Material provided ▸

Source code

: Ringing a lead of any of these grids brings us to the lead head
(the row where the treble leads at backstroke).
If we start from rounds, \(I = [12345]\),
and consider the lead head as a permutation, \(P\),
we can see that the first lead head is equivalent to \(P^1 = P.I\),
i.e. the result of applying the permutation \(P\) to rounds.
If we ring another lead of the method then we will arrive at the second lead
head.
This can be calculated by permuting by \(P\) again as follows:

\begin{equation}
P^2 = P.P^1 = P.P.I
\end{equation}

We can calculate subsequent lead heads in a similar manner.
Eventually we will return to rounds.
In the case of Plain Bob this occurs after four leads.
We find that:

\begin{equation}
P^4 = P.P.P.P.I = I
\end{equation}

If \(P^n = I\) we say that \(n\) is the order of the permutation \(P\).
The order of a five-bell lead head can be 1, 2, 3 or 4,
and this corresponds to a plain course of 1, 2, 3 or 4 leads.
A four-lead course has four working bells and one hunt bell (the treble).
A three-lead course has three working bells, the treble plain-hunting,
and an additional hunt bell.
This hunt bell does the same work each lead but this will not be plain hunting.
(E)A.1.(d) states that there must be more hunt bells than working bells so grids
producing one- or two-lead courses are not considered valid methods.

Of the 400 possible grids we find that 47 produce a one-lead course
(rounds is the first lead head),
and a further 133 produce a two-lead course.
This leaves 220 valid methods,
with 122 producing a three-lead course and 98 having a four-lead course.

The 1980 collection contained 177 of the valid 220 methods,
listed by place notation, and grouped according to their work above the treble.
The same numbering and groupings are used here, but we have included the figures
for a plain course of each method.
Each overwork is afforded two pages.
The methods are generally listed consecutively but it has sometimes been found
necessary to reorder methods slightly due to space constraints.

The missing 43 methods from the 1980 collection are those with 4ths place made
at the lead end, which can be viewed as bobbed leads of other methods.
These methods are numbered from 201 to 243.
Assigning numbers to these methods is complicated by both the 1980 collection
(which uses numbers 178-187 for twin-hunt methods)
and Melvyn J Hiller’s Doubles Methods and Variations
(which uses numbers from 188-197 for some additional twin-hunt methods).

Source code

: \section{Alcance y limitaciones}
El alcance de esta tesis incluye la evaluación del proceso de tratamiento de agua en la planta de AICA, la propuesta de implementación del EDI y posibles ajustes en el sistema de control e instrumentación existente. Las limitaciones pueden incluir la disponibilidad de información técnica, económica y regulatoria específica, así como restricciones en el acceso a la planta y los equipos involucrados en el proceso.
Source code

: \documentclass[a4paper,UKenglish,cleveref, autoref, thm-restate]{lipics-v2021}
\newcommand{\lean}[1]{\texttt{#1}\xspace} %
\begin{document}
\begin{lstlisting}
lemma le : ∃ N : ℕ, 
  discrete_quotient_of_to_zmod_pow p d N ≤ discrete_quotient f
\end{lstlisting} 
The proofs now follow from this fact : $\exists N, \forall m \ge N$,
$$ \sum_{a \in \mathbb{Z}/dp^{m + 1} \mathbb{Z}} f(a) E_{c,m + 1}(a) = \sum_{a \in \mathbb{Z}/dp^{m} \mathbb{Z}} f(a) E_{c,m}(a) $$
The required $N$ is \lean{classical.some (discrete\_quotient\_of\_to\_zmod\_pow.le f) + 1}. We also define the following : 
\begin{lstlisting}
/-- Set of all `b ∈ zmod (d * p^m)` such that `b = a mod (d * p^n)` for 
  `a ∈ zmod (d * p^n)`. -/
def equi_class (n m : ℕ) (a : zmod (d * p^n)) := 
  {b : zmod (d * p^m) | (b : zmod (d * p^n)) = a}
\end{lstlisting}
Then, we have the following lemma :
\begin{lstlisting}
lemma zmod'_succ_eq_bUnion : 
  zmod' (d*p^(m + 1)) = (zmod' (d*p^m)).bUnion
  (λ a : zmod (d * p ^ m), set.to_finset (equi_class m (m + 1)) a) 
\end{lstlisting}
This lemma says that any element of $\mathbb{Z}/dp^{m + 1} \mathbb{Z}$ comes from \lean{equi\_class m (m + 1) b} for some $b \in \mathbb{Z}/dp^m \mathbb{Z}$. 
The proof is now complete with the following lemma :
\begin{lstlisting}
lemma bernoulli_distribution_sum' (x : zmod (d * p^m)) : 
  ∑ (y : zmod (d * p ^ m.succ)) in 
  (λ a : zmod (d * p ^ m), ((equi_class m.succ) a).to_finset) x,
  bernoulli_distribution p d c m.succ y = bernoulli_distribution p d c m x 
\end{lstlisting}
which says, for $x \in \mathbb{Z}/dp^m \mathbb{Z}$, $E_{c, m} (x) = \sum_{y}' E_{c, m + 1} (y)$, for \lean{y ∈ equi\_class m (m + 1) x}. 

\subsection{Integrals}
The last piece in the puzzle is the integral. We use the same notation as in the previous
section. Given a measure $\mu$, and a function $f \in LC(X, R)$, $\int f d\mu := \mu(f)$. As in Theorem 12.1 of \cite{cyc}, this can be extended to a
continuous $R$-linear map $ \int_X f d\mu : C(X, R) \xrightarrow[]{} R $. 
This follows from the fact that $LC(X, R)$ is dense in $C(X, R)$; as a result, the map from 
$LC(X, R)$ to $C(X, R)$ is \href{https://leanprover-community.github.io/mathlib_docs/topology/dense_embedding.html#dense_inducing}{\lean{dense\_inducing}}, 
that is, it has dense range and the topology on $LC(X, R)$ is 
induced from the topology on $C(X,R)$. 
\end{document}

Work to be completed ▸ Which lines in the listing above include the string "place"? Copy each of them.

Task solution ▸
listed by place notation, and grouped according to their work above the treble.
The missing 43 methods from the 1980 collection are those with 4ths place made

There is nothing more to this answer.